Starting with the first line and ending with the last, copy the entries word for word.

(Stored items)
____________
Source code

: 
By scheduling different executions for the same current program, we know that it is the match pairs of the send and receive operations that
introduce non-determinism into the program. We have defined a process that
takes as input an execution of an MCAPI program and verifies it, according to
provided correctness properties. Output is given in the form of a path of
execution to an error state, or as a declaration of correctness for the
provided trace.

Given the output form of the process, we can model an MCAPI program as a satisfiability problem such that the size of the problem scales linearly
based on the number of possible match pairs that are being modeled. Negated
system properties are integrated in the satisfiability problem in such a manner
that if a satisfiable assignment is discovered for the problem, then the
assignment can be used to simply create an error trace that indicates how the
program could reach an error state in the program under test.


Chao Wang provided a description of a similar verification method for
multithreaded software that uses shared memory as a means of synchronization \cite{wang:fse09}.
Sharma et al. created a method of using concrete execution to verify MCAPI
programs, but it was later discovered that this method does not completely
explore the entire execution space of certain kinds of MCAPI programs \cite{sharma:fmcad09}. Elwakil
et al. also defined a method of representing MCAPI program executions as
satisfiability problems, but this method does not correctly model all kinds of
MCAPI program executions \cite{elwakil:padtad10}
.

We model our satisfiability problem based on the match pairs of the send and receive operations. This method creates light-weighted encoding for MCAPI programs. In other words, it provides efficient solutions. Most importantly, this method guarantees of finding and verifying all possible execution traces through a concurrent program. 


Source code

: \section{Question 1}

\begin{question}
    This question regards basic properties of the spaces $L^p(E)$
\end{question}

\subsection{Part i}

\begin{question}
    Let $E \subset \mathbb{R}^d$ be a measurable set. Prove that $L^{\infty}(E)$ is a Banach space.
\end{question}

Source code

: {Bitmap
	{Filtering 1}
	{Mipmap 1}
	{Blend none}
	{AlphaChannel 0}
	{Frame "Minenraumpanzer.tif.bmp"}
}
____________
Completed exercise:
Source code

: 
By scheduling different executions for the same current program, we know that it is the match pairs of the send and receive operations that
introduce non-determinism into the program. We have defined a process that
takes as input an execution of an MCAPI program and verifies it, according to
provided correctness properties. Output is given in the form of a path of
execution to an error state, or as a declaration of correctness for the
provided trace.

Given the output form of the process, we can model an MCAPI program as a satisfiability problem such that the size of the problem scales linearly
based on the number of possible match pairs that are being modeled. Negated
system properties are integrated in the satisfiability problem in such a manner
that if a satisfiable assignment is discovered for the problem, then the
assignment can be used to simply create an error trace that indicates how the
program could reach an error state in the program under test.


Chao Wang provided a description of a similar verification method for
multithreaded software that uses shared memory as a means of synchronization \cite{wang:fse09}.
Sharma et al. created a method of using concrete execution to verify MCAPI
programs, but it was later discovered that this method does not completely
explore the entire execution space of certain kinds of MCAPI programs \cite{sharma:fmcad09}. Elwakil
et al. also defined a method of representing MCAPI program executions as
satisfiability problems, but this method does not correctly model all kinds of
MCAPI program executions \cite{elwakil:padtad10}
.

We model our satisfiability problem based on the match pairs of the send and receive operations. This method creates light-weighted encoding for MCAPI programs. In other words, it provides efficient solutions. Most importantly, this method guarantees of finding and verifying all possible execution traces through a concurrent program. 


Source code

: \section{Question 1}

\begin{question}
    This question regards basic properties of the spaces $L^p(E)$
\end{question}

\subsection{Part i}

\begin{question}
    Let $E \subset \mathbb{R}^d$ be a measurable set. Prove that $L^{\infty}(E)$ is a Banach space.
\end{question}

Source code

: {Bitmap
	{Filtering 1}
	{Mipmap 1}
	{Blend none}
	{AlphaChannel 0}
	{Frame "Minenraumpanzer.tif.bmp"}
}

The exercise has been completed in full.